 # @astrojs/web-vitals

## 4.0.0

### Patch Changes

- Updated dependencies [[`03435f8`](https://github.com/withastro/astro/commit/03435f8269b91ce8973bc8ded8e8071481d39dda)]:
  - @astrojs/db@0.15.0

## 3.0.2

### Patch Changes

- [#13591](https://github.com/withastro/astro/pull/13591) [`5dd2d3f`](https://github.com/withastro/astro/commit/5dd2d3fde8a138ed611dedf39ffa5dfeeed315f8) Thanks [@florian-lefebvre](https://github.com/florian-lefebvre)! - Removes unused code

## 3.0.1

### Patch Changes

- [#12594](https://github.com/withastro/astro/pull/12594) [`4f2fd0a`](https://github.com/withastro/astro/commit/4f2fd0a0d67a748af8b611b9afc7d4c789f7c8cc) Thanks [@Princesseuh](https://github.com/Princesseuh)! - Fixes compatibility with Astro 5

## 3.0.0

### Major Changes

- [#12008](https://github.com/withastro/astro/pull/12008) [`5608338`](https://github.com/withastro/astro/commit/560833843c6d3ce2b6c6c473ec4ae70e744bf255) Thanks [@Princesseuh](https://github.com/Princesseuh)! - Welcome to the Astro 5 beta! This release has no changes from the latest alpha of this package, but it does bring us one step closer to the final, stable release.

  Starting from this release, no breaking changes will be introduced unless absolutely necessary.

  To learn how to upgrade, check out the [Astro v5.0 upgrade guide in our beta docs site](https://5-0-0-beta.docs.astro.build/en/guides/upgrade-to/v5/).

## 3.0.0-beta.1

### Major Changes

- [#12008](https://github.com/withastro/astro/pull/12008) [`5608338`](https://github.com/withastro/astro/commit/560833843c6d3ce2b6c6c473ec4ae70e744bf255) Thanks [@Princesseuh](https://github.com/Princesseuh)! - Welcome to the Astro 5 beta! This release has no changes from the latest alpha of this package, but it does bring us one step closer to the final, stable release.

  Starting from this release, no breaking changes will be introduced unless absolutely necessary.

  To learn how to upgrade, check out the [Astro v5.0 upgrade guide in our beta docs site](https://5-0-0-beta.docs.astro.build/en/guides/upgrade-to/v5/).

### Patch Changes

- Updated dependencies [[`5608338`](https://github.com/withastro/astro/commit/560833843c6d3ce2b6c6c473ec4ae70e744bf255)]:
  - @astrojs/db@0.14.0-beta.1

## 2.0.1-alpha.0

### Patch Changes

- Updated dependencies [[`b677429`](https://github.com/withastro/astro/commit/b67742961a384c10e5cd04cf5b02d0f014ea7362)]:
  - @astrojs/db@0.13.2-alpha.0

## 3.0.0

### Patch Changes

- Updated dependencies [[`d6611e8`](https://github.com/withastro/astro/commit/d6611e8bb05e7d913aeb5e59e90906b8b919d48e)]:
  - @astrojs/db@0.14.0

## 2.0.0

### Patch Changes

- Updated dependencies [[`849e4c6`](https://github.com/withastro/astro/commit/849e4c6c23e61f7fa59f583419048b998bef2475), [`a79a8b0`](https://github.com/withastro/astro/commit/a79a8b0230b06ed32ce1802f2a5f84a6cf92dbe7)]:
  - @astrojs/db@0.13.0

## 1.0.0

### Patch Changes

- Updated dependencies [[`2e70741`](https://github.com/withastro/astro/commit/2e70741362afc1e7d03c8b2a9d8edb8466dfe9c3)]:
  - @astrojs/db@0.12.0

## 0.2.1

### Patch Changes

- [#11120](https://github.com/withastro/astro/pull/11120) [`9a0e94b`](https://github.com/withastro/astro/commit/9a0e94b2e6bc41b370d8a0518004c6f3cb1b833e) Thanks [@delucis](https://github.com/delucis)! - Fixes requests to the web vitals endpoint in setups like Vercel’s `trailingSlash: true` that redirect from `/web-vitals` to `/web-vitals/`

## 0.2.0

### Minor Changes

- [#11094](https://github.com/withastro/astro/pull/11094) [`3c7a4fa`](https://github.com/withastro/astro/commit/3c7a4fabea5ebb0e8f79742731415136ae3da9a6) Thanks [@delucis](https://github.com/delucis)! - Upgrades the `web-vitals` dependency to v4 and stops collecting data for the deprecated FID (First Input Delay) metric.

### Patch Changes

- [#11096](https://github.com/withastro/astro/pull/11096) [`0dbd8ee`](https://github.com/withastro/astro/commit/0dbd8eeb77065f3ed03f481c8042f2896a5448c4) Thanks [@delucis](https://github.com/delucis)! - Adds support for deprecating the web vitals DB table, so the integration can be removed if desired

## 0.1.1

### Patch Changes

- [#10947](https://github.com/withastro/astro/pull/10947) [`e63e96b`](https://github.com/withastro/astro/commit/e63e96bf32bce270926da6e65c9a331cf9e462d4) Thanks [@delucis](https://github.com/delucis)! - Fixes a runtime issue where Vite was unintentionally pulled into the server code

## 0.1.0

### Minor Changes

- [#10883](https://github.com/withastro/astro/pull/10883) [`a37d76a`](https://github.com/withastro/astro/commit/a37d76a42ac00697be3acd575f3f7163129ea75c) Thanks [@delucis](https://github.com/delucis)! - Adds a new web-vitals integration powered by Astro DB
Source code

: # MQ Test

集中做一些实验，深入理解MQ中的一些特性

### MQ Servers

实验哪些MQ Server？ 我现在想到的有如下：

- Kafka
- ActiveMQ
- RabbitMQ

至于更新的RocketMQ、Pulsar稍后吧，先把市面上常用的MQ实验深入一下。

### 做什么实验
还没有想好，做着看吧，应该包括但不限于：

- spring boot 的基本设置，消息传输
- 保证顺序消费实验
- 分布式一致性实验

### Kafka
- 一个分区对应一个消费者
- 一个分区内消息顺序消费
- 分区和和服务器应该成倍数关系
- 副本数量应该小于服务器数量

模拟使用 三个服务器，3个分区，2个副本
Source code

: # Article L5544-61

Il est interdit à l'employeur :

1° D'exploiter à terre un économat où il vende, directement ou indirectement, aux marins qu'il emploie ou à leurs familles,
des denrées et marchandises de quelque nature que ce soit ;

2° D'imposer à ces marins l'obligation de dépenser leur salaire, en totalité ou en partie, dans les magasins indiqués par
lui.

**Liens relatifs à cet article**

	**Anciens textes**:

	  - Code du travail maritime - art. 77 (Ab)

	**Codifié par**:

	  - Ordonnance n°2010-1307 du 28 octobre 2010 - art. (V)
= = =
▶ **What to produce**:
Exact copies of all the entries above should be returned.

▶ **Completed exercise**:
 # @astrojs/web-vitals

## 4.0.0

### Patch Changes

- Updated dependencies [[`03435f8`](https://github.com/withastro/astro/commit/03435f8269b91ce8973bc8ded8e8071481d39dda)]:
  - @astrojs/db@0.15.0

## 3.0.2

### Patch Changes

- [#13591](https://github.com/withastro/astro/pull/13591) [`5dd2d3f`](https://github.com/withastro/astro/commit/5dd2d3fde8a138ed611dedf39ffa5dfeeed315f8) Thanks [@florian-lefebvre](https://github.com/florian-lefebvre)! - Removes unused code

## 3.0.1

### Patch Changes

- [#12594](https://github.com/withastro/astro/pull/12594) [`4f2fd0a`](https://github.com/withastro/astro/commit/4f2fd0a0d67a748af8b611b9afc7d4c789f7c8cc) Thanks [@Princesseuh](https://github.com/Princesseuh)! - Fixes compatibility with Astro 5

## 3.0.0

### Major Changes

- [#12008](https://github.com/withastro/astro/pull/12008) [`5608338`](https://github.com/withastro/astro/commit/560833843c6d3ce2b6c6c473ec4ae70e744bf255) Thanks [@Princesseuh](https://github.com/Princesseuh)! - Welcome to the Astro 5 beta! This release has no changes from the latest alpha of this package, but it does bring us one step closer to the final, stable release.

  Starting from this release, no breaking changes will be introduced unless absolutely necessary.

  To learn how to upgrade, check out the [Astro v5.0 upgrade guide in our beta docs site](https://5-0-0-beta.docs.astro.build/en/guides/upgrade-to/v5/).

## 3.0.0-beta.1

### Major Changes

- [#12008](https://github.com/withastro/astro/pull/12008) [`5608338`](https://github.com/withastro/astro/commit/560833843c6d3ce2b6c6c473ec4ae70e744bf255) Thanks [@Princesseuh](https://github.com/Princesseuh)! - Welcome to the Astro 5 beta! This release has no changes from the latest alpha of this package, but it does bring us one step closer to the final, stable release.

  Starting from this release, no breaking changes will be introduced unless absolutely necessary.

  To learn how to upgrade, check out the [Astro v5.0 upgrade guide in our beta docs site](https://5-0-0-beta.docs.astro.build/en/guides/upgrade-to/v5/).

### Patch Changes

- Updated dependencies [[`5608338`](https://github.com/withastro/astro/commit/560833843c6d3ce2b6c6c473ec4ae70e744bf255)]:
  - @astrojs/db@0.14.0-beta.1

## 2.0.1-alpha.0

### Patch Changes

- Updated dependencies [[`b677429`](https://github.com/withastro/astro/commit/b67742961a384c10e5cd04cf5b02d0f014ea7362)]:
  - @astrojs/db@0.13.2-alpha.0

## 3.0.0

### Patch Changes

- Updated dependencies [[`d6611e8`](https://github.com/withastro/astro/commit/d6611e8bb05e7d913aeb5e59e90906b8b919d48e)]:
  - @astrojs/db@0.14.0

## 2.0.0

### Patch Changes

- Updated dependencies [[`849e4c6`](https://github.com/withastro/astro/commit/849e4c6c23e61f7fa59f583419048b998bef2475), [`a79a8b0`](https://github.com/withastro/astro/commit/a79a8b0230b06ed32ce1802f2a5f84a6cf92dbe7)]:
  - @astrojs/db@0.13.0

## 1.0.0

### Patch Changes

- Updated dependencies [[`2e70741`](https://github.com/withastro/astro/commit/2e70741362afc1e7d03c8b2a9d8edb8466dfe9c3)]:
  - @astrojs/db@0.12.0

## 0.2.1

### Patch Changes

- [#11120](https://github.com/withastro/astro/pull/11120) [`9a0e94b`](https://github.com/withastro/astro/commit/9a0e94b2e6bc41b370d8a0518004c6f3cb1b833e) Thanks [@delucis](https://github.com/delucis)! - Fixes requests to the web vitals endpoint in setups like Vercel’s `trailingSlash: true` that redirect from `/web-vitals` to `/web-vitals/`

## 0.2.0

### Minor Changes

- [#11094](https://github.com/withastro/astro/pull/11094) [`3c7a4fa`](https://github.com/withastro/astro/commit/3c7a4fabea5ebb0e8f79742731415136ae3da9a6) Thanks [@delucis](https://github.com/delucis)! - Upgrades the `web-vitals` dependency to v4 and stops collecting data for the deprecated FID (First Input Delay) metric.

### Patch Changes

- [#11096](https://github.com/withastro/astro/pull/11096) [`0dbd8ee`](https://github.com/withastro/astro/commit/0dbd8eeb77065f3ed03f481c8042f2896a5448c4) Thanks [@delucis](https://github.com/delucis)! - Adds support for deprecating the web vitals DB table, so the integration can be removed if desired

## 0.1.1

### Patch Changes

- [#10947](https://github.com/withastro/astro/pull/10947) [`e63e96b`](https://github.com/withastro/astro/commit/e63e96bf32bce270926da6e65c9a331cf9e462d4) Thanks [@delucis](https://github.com/delucis)! - Fixes a runtime issue where Vite was unintentionally pulled into the server code

## 0.1.0

### Minor Changes

- [#10883](https://github.com/withastro/astro/pull/10883) [`a37d76a`](https://github.com/withastro/astro/commit/a37d76a42ac00697be3acd575f3f7163129ea75c) Thanks [@delucis](https://github.com/delucis)! - Adds a new web-vitals integration powered by Astro DB
Source code

: # MQ Test

集中做一些实验，深入理解MQ中的一些特性

### MQ Servers

实验哪些MQ Server？ 我现在想到的有如下：

- Kafka
- ActiveMQ
- RabbitMQ

至于更新的RocketMQ、Pulsar稍后吧，先把市面上常用的MQ实验深入一下。

### 做什么实验
还没有想好，做着看吧，应该包括但不限于：

- spring boot 的基本设置，消息传输
- 保证顺序消费实验
- 分布式一致性实验

### Kafka
- 一个分区对应一个消费者
- 一个分区内消息顺序消费
- 分区和和服务器应该成倍数关系
- 副本数量应该小于服务器数量

模拟使用 三个服务器，3个分区，2个副本
Source code

: # Article L5544-61

Il est interdit à l'employeur :

1° D'exploiter à terre un économat où il vende, directement ou indirectement, aux marins qu'il emploie ou à leurs familles,
des denrées et marchandises de quelque nature que ce soit ;

2° D'imposer à ces marins l'obligation de dépenser leur salaire, en totalité ou en partie, dans les magasins indiqués par
lui.

**Liens relatifs à cet article**

	**Anciens textes**:

	  - Code du travail maritime - art. 77 (Ab)

	**Codifié par**:

	  - Ordonnance n°2010-1307 du 28 octobre 2010 - art. (V)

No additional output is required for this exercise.